Michel Barbero, responsable à la Commission européenne, a insisté : cette directive devra s’inspirer des meilleures initiatives portées localement dans l’Union.

Comprendre les sols pour mieux agir

Lors d’une matinée de recherche organisée en mars, à laquelle le CNOA était également présent, chercheurs et praticiens ont mis en lumière la complexité des sols.

Pour Agrippa Leenhardt, architecte-urbaniste, il faut dépasser l’approche foncière : nous avons hérité d’une vision moderne du sol comme simple support, or il convient désormais de concilier écologie, économie et usages.

Dans un projet expérimental à Dreux, l’intégration d’un pédologue à l’équipe de maîtrise d’œuvre a permis de repenser l’ensemble du projet. L’étude du sol a révélé un risque de pollution des eaux lié à l’artificialisation en entrée de ville. En prenant en compte les mouvements de sédiments et les circulations d’eau, le projet a pu être redéfini, limitant les impacts et optimisant les coûts.

Des outils en développement

Pour accompagner cette évolution, plusieurs outils sont en cours d’élaboration. La chaire Transition foncière développe un référentiel de renaturation, un bilan d’opération foncière, ainsi qu’un diagnostic des sols au moment des ventes. Objectif : intégrer la qualité des sols dans les documents d’urbanisme et les bilans économiques, pour replacer le ménagement au cœur de l’aménagement.

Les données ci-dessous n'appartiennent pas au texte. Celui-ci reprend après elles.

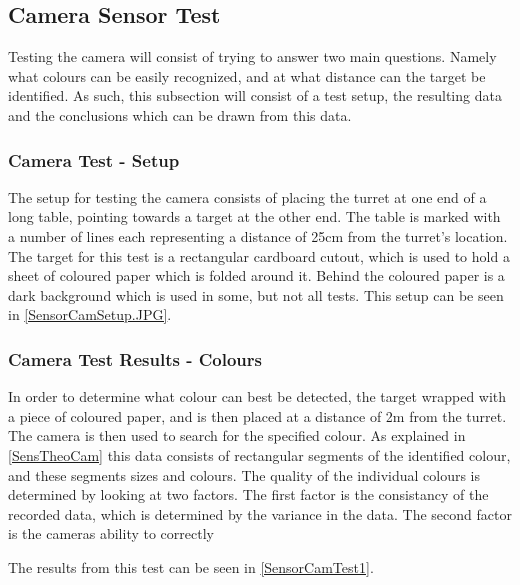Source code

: \subsection{Camera Sensor Test}\label{CamTest}%
Testing the camera will consist of trying to answer two main questions. Namely
what colours can be easily recognized, and at what distance can the target be
identified. As such, this subsection will consist of a test setup, the resulting
data and the conclusions which can be drawn from this data.

\subsubsection{Camera Test - Setup}
The setup for testing the camera consists of placing the turret at one end of a
long table, pointing towards a target at the other end. The table is marked with
a number of lines each representing a distance of 25cm from the turret's
location. The target for this test is a rectangular cardboard cutout, which is
used to hold a sheet of coloured paper which is folded around it. Behind the
coloured paper is a dark background which is used in some, but not all tests.
This setup can be seen in \autoref{SensorCamSetup.JPG}.


\subsubsection{Camera Test Results - Colours}
In order to determine what colour can best be detected, the target wrapped with
a piece of coloured paper, and is then placed at a distance of 2m from the
turret. The camera is then used to search for the specified colour. As explained
in \autoref{SensTheoCam} this data consists of rectangular segments of the
identified colour, and these segments sizes and colours. The quality of the
individual colours is determined by looking at two factors. The first factor is
the consistancy of the recorded data, which is determined by the variance in the
data. The second factor is the cameras ability to correctly   


 The results from this test can be seen in
\autoref{SensorCamTest1}.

À l’échelle européenne, le projet Soil Health Benchmarks porté par l’INRAE prévoit une stratégie commune d’échantillonnage, un tableau de bord numérique et des outils adaptés à différents publics : citoyens jardiniers comme professionnels de l’aménagement.

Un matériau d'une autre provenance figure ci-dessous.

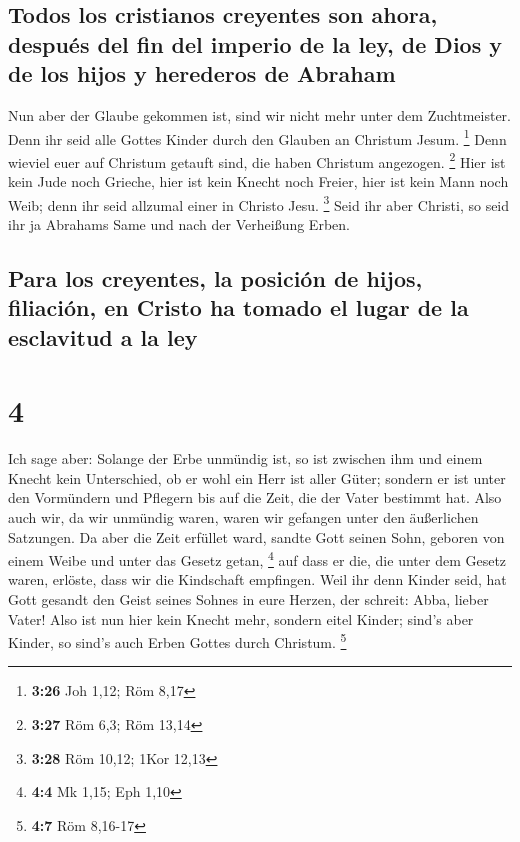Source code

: \hypertarget{todos-los-cristianos-creyentes-son-ahora-despuuxe9s-del-fin-del-imperio-de-la-ley-de-dios-y-de-los-hijos-y-herederos-de-abraham}{%
\subsection{Todos los cristianos creyentes son ahora, después del fin
del imperio de la ley, de Dios y de los hijos y herederos de
Abraham}\label{todos-los-cristianos-creyentes-son-ahora-despuuxe9s-del-fin-del-imperio-de-la-ley-de-dios-y-de-los-hijos-y-herederos-de-abraham}}

 Nun aber der Glaube gekommen ist, sind wir nicht mehr
unter dem Zuchtmeister.  Denn ihr seid alle Gottes Kinder
durch den Glauben an Christum Jesum. \footnote{\textbf{3:26} Joh 1,12;
  Röm 8,17}  Denn wieviel euer auf Christum getauft sind,
die haben Christum angezogen. \footnote{\textbf{3:27} Röm 6,3; Röm 13,14}
 Hier ist kein Jude noch Grieche, hier ist kein Knecht
noch Freier, hier ist kein Mann noch Weib; denn ihr seid allzumal einer
in Christo Jesu. \footnote{\textbf{3:28} Röm 10,12; 1Kor 12,13}
 Seid ihr aber Christi, so seid ihr ja Abrahams Same und
nach der Verheißung Erben.

\hypertarget{para-los-creyentes-la-posiciuxf3n-de-hijos-filiaciuxf3n-en-cristo-ha-tomado-el-lugar-de-la-esclavitud-a-la-ley}{%
\subsection{Para los creyentes, la posición de hijos, filiación, en
Cristo ha tomado el lugar de la esclavitud a la
ley}\label{para-los-creyentes-la-posiciuxf3n-de-hijos-filiaciuxf3n-en-cristo-ha-tomado-el-lugar-de-la-esclavitud-a-la-ley}}

\hypertarget{section-3}{%
\section{4}\label{section-3}}

 Ich sage aber: Solange der Erbe unmündig ist, so ist
zwischen ihm und einem Knecht kein Unterschied, ob er wohl ein Herr ist
aller Güter;  sondern er ist unter den Vormündern und
Pflegern bis auf die Zeit, die der Vater bestimmt hat. 
Also auch wir, da wir unmündig waren, waren wir gefangen unter den
äußerlichen Satzungen.  Da aber die Zeit erfüllet ward,
sandte Gott seinen Sohn, geboren von einem Weibe und unter das Gesetz
getan, \footnote{\textbf{4:4} Mk 1,15; Eph 1,10}  auf dass
er die, die unter dem Gesetz waren, erlöste, dass wir die Kindschaft
empfingen.  Weil ihr denn Kinder seid, hat Gott gesandt
den Geist seines Sohnes in eure Herzen, der schreit: Abba, lieber Vater!
 Also ist nun hier kein Knecht mehr, sondern eitel Kinder;
sind's aber Kinder, so sind's auch Erben Gottes durch Christum.
\footnote{\textbf{4:7} Röm 8,16-17}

Architectes, acteurs de la transition

Les architectes sont confrontés à un double défi : construire sans consommer de nouveaux espaces, densifier sans abîmer, réhabiliter sans négliger les sous-sols.

Lors du Forum du 15 mai, Laurence Fortin L’Hour, vice-présidente de la Région Bretagne, appelait à passer du "maire bâtisseur" au "maire réaménageur". Pour les architectes, il s’agit de devenir des "ménageurs de territoire", selon l’expression de Jérémy Camus, vice-président de la Métropole de Lyon.

Repenser l’architecture à partir du sol, c’est adopter une approche de long terme, respectueuse des cycles naturels. Jean Guiony, président de l’Institut de la transition foncière, l’a rappelé : un sol se régénère en décennies, parfois en siècles. C’est un patrimoine non renouvelable qu’il faut apprendre à ménager.

Un changement systémique

Changer notre rapport aux sols engage bien plus que les seuls architectes : cela suppose de repenser les modèles économiques des collectivités, les pratiques agricoles, les politiques d’aménagement, mais aussi la formation des concepteurs.

Comme le souligne le professeur Xavier Desjardins, "la sobriété foncière permet de parler de tout. C’est un levier de transformation systémique".

L’Ordre des architectes entend accompagner cette transformation. Comprendre les sols, les intégrer dans les projets, en faire un moteur de conception : c’est un défi, mais aussi une opportunité pour une nouvelle culture architecturale — enracinée, vivante, durable.